Comparution devant le juge en pleine nuit
"La deuxième fois, c'était lors d'une action dans un showroom de BMW (voir dans la vidéo ci-dessus, Sylvain Kuppel au volant). J'ai été de nouveau arrêté et détenu 6 jours. Les premières 36h se sont passées à l'isolement complet. On est passé devant le juge dans la nuit, il nous a notifié notre détention préventive jusqu'au 4 novembre. Et le lundi, j'ai été transféré au centre pénitentiaire de Stadelheim au sud de Munich. On était tous en cellules individuelles, en isolement 23h/24 avec 1h de promenade par jour".
Sylvain Kuppel affirme qu'il connaissait les risques et la loi munichoise qui permet des délais de détention provisoire particulièrement longs. Il estime que les conditions de détention étaient acceptables, pour autant, il juge le cadre législatif délirant.
Déclarés dangereux... Dangereux pour qui ?

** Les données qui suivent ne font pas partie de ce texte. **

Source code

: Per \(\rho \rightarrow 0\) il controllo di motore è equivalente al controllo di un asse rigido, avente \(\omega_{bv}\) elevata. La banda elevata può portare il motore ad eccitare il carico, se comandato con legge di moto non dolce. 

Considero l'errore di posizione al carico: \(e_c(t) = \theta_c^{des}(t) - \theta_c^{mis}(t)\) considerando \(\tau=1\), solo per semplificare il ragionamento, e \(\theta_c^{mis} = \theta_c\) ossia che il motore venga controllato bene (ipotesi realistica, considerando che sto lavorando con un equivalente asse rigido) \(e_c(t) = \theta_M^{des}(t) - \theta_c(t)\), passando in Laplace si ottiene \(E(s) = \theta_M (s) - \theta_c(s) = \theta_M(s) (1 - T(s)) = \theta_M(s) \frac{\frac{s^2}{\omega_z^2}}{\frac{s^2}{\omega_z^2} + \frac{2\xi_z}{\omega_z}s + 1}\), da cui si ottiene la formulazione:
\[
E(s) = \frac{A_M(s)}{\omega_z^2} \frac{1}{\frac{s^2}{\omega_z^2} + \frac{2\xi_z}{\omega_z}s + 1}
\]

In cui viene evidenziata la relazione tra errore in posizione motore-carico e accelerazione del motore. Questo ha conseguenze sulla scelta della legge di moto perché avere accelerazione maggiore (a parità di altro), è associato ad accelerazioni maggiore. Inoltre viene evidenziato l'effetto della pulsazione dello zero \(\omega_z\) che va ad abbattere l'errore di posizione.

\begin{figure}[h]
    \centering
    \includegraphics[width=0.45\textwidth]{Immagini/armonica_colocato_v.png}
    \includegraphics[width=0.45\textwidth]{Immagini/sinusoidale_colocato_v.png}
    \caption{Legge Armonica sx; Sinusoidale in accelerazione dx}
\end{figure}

"Délirant au regard de la non-violence de l'action et symboliquement, car ça signifie la mise à l'écart de la société de scientifiques alors même qu'on tentait d'alerter la société sur la catastrophe environnementale qui est en train de se produire. La charge symbolique est très forte car on a été déclarés dangereux pour le public comme le seraient des terroristes".
"On nous a enfermés pour éviter que l'on reproduise des actions qualifiées de dangereuses, poursuit le chercheur. Quand on bloque une route, on est très loin d'un risque pour la société. Moi si je suis chercheur, c'est parce que j'adore mon métier d'hydrologue et que je souhaite être au service de cette société. Ce qui malheureusement implique de l'informer sur les désastres écologiques qui peuvent advenir, ce qui est le cas en l'occurrence".
Un statu quo criminel
Pour Sylvain Kuppel, cette réaction est le signe que la société est malade. "On n'exprimait pas d'opinions politiques, réagit-il, mais on veut informer en s'appuyant sur un consensus scientifique documenté et publié depuis des décennies. On est face à une catastrophe écologique qui affectera tout le monde. Si les États et les compagnies prolongent ce statu quo insoutenable que les générations futures considéreront comme criminel, je poursuivrai cette démarche".
"Ce n'est pas anodin de faire ça, je préfèrerais être dans mon labo mais en tant que citoyen, même si c'était éprouvant, pour moi, pour mes proches, mais je reste motivé car les enjeux sont trop élevés et il reste trop peu de temps".
La communauté scientifique a suivi avec attention les évènements et s'est préoccupée du sort des détenus. "La détention, c'est toujours inquiétant, explique Odin Marc, un autre chercheur toulousain, membre lui aussi de l'Atécopol (Atelier d'écologie politique). On a eu des questionnements même si on savait que la prison constituait un risque".
"On est content de voir qu'en France, ça a été beaucoup relayé dans les communautés scientifiques, médiatiques et politiques, poursuit le chercheur du CNRS. La tribune publiée sur FranceTV info a recueilli plus de 1.000 signatures en 24h pendant les vacances. On voit aussi avec la COP 27 que tout cela questionne les collègues, crée un certain émoi. Une semaine de détention pour des actions symboliques, c'est quelque chose de choquant. D'autres scientifiques envisagent de rentrer dans l'action de façon institutionnelle ou non".
Échec des politiques climatiques mondiales
Le texte signé par plus de 1000 scientifiques rendu public par le collectif Scientist Rebellion affirme que l'objectif de contenir le réchauffement climatique en-dessous de 1.5°C est désormais hors d'atteinte, illustrant ainsi l'échec des politiques climatiques mondiales.
Ils demandent à l'ensemble de leurs collègues de le reconnaître également, et de dire la vérité sur l'ampleur de l'effort nécessaire pour rester "bien en-dessous de 2°C" comme le prévoit l'accord de Paris de 2015.
Changement urgent et drastique
Les signataires appellent les gouvernements européens à prendre leurs responsabilités, "c'est-à-dire reconnaître l’échec et l’insuffisance radicale de leur politique climatique actuelle, et commencer une politique à la hauteur des enjeux, plutôt que de placer en détention des scientifiques et de continuer à nier l'ampleur de la crise en cours".
Cette lettre a été suivie par la publication d'un rapport de l'ONU constatant qu'il n'y a plus de trajectoire possible pour maintenir le réchauffement en dessous de 1,5°C. Les Nations Unies anticipent un réchauffement climatique de 2,6°C d’ici 2100 et certifient que le désastre climatique ne peut être éviter qu'à la condition d'un changement urgent et drastique du système.